Tuesday, November 14, 2017

Leftism and Wrestling: Freedom to Go

Neville's potential comeback to WWE is only possible because WWE holds all the cards
Photo Credit: WWE.com
Even though capitalists and conservatives run and populate the wrestling business, as an artform, it lends itself to leftist ideals. This series hopes to show wrestling fans why they should embrace the left, not just for the sport/art, but also for themselves.

Neville walked out on RAW a month ago and hasn't been seen since. His tenure with the company felt SO DONE that he was removed from the 205 Live intro. However, WWE being WWE, it didn't grant him his outright release at the time, instead opting to go the Rey Mysterio route and holding him to his contract even if he was sitting on the sidelines. Even though the company didn't think his services were valuable enough to feature on main roster feuds despite actually engendering reactions and getting people excited before turning him heel and sticking him on the show barely anyone in the front office cares about, those same people thought he'd be valuable enough on the indies and in other corporately-owned entities to hurt WWE's global hegemony. Basically, WWE has held him hostage since his walkout, which, as the pedants in the back row in the "All Hail!" t-shirts will tell me, is well within WWE's rights.

The holdout has circled back around to amicability though, it seems, as WWE and Neville have progressed in talks to get him back into the fold. No harm, no foul, right? As noted college football pregame show co-host and mascot-head wearing enthusiast Lee Corso might say, "Not so fast, my friend." One person's "cooler heads have prevailed" is another's "WWE has won another war of attrition." If I've done anything with this series of posts, I hope that it's illuminated how the gap in resources between WWE and even the most well-compensated wrestlers on its roster is. Neville definitely wasn't making Brock Lesnar money, and even if he was and was saving his resources judiciously, he wouldn't have the wherewithal to sit out the rest of his contract or win a legal battle against WWE's hundreds-of-millions of dollars ability to legally block him. Rey Mysterio and CM Punk barely had those resources to do what they did, and the latter got hit with his own legal battle from WWE after he left for "defaming" the quack doctor who tried giving him a Z-Pak for a staph infection. The fact that Neville had scant few choices other than renegotiating with WWE shows a distinct peril for any worker in America.

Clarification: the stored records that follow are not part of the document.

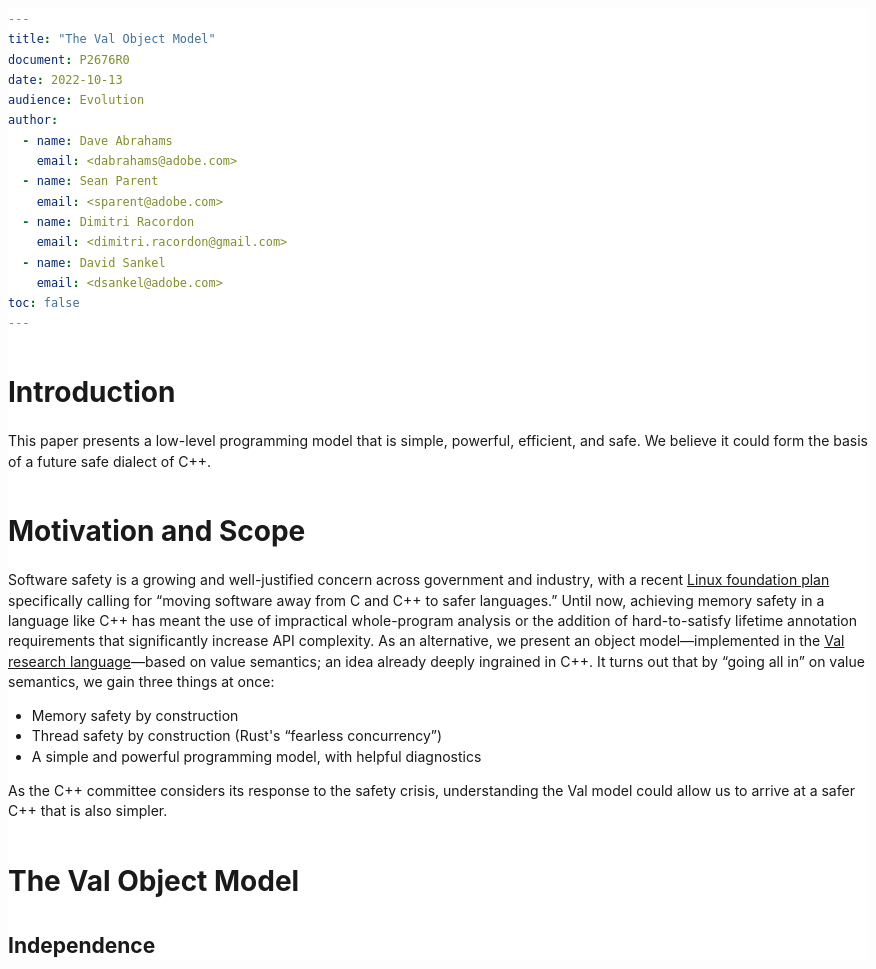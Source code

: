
 ```yaml
---
title: "The Val Object Model"
document: P2676R0
date: 2022-10-13
audience: Evolution
author:
  - name: Dave Abrahams
    email: <dabrahams@adobe.com>
  - name: Sean Parent
    email: <sparent@adobe.com>
  - name: Dimitri Racordon
    email: <dimitri.racordon@gmail.com>
  - name: David Sankel
    email: <dsankel@adobe.com>
toc: false
---
```


# Introduction

This paper presents a low-level programming model that is simple, powerful, efficient, and safe.  We
believe it could form the basis of a future safe dialect of C++.

# Motivation and Scope

Software safety is a growing and well-justified concern across government and industry, with a
recent [Linux foundation
plan](https://8112310.fs1.hubspotusercontent-na1.net/hubfs/8112310/OpenSSF/OSS%20Mobilization%20Plan.pdf)
specifically calling for “moving software away from C and C++ to safer languages.”  Until now,
achieving memory safety in a language like C++ has meant the use of impractical whole-program
analysis or the addition of hard-to-satisfy lifetime annotation requirements that significantly
increase API complexity.  As an alternative, we present an object model—implemented in the [Val
research language](https://www.val-lang.dev/)—based on value semantics; an idea already deeply
ingrained in C++.  It turns out that by “going all in” on value semantics, we gain three things at
once:

- Memory safety by construction
- Thread safety by construction (Rust's “fearless concurrency”)
- A simple and powerful programming model, with helpful diagnostics

As the C++ committee considers its response to the safety crisis, understanding the Val model could
allow us to arrive at a safer C++ that is also simpler.

# The Val Object Model

## Independence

Regardless of what those who defend the status quo say, you are not truly free in the United States, because you are not guaranteed an income. The leftist dream is to eliminate as much work as can be done by humans and use the revenue garnered from automation to fund a guaranteed universal basic income that correlates to a living wage. In the absence of the conditions needed for UBI, leftist thought on labor shifts towards giving as much power to the worker as possible. Part of that power is the freedom to move on from a workplace that is unsatisfactory, toxic even. A corporation or any embodiment of capital should not be able to block someone from leaving their place of work, especially if that entity retains the right for at-will termination. Why should one entity have that power while the other doesn't? It's the money, stupid, and that's why so much leftist theory concerns the concentration of wealth and why so much leftist praxis remains set on distributing that wealth to more people. Wealth is power, and if everyone is equally powerful, no one can get an unfair advantage over another person.

Neville should have been allowed to walk away from WWE if he wanted to when he wanted to. He should have been able to take his talents and ply them at a place that would've made him happiest. The fact that he might be coming back to WWE is a textbook example of the house always winning. If you vest way too much power centrally, the people who wield it will abuse it. Nothing is a more addictive drug than control, especially over another human being. When people awaken to that fact, only then will things start to get better.